## The data
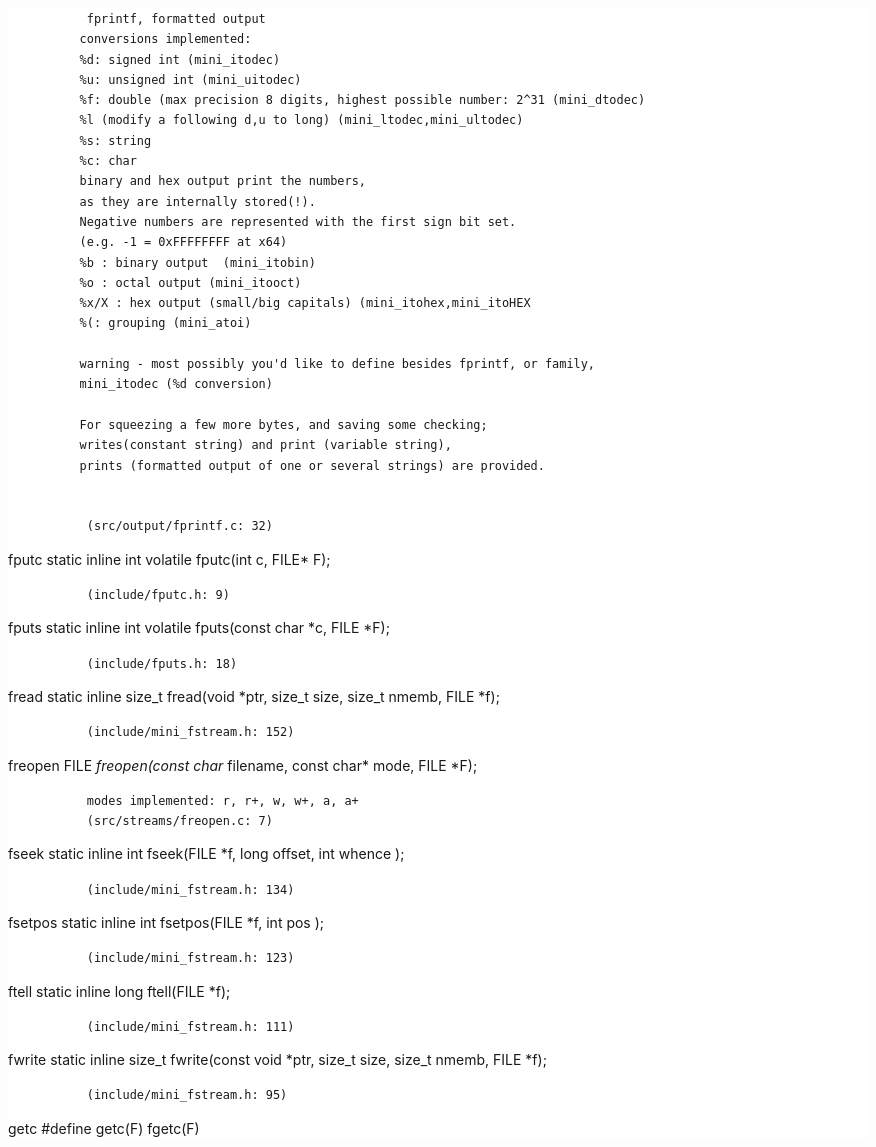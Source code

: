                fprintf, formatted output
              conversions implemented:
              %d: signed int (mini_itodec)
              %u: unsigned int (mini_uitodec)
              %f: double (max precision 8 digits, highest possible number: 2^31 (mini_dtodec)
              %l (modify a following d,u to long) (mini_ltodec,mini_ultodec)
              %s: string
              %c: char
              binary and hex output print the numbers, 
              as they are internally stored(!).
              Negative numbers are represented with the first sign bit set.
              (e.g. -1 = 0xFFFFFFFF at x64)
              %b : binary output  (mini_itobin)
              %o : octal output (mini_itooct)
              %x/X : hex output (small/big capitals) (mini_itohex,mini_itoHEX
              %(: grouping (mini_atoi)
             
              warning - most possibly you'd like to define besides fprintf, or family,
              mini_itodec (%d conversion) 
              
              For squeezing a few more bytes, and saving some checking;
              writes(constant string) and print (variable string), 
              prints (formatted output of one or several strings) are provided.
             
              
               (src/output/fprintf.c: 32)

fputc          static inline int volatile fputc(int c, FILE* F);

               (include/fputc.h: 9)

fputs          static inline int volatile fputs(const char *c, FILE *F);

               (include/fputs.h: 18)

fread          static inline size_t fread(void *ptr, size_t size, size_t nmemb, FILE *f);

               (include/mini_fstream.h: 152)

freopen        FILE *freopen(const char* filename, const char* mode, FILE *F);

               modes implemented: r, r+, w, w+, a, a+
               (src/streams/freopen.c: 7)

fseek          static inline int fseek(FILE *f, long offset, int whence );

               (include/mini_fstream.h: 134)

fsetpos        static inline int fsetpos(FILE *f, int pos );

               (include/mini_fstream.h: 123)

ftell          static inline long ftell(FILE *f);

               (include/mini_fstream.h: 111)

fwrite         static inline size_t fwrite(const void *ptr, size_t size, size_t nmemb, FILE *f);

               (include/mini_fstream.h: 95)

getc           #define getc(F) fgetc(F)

--

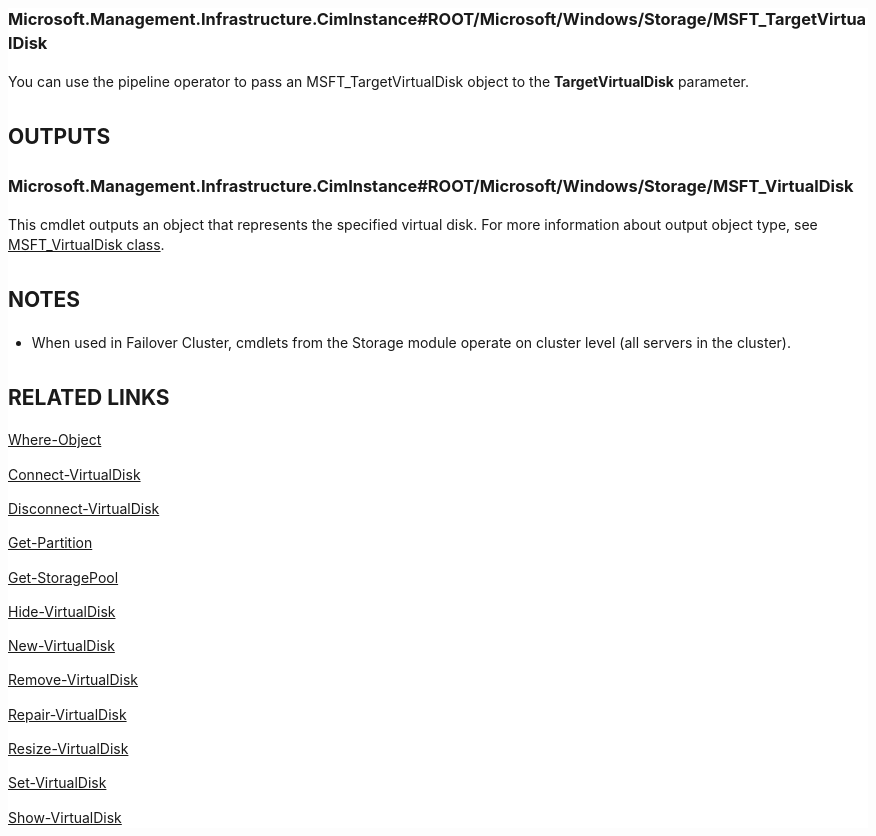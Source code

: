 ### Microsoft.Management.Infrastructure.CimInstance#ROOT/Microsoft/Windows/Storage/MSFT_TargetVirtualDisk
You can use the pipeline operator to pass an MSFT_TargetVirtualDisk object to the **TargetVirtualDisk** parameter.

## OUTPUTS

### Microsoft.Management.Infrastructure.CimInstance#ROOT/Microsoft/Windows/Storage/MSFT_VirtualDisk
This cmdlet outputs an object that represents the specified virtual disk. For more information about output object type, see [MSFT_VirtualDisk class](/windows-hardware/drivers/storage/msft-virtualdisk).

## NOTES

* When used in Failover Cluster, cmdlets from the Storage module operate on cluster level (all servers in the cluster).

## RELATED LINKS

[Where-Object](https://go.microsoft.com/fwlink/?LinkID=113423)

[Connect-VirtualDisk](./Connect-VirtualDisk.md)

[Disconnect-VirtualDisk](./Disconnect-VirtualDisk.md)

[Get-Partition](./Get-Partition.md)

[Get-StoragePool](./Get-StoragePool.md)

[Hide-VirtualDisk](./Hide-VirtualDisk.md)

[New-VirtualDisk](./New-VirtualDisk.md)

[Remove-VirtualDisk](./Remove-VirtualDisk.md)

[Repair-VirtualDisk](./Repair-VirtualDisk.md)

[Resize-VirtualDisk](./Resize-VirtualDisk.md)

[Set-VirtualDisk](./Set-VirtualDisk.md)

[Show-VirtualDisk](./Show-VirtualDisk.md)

## Work order
Where the string "fputc" appears in a line of the listing, copy that line.

## Solved exercise
fputc          static inline int volatile fputc(int c, FILE* F);
               (include/fputc.h: 9)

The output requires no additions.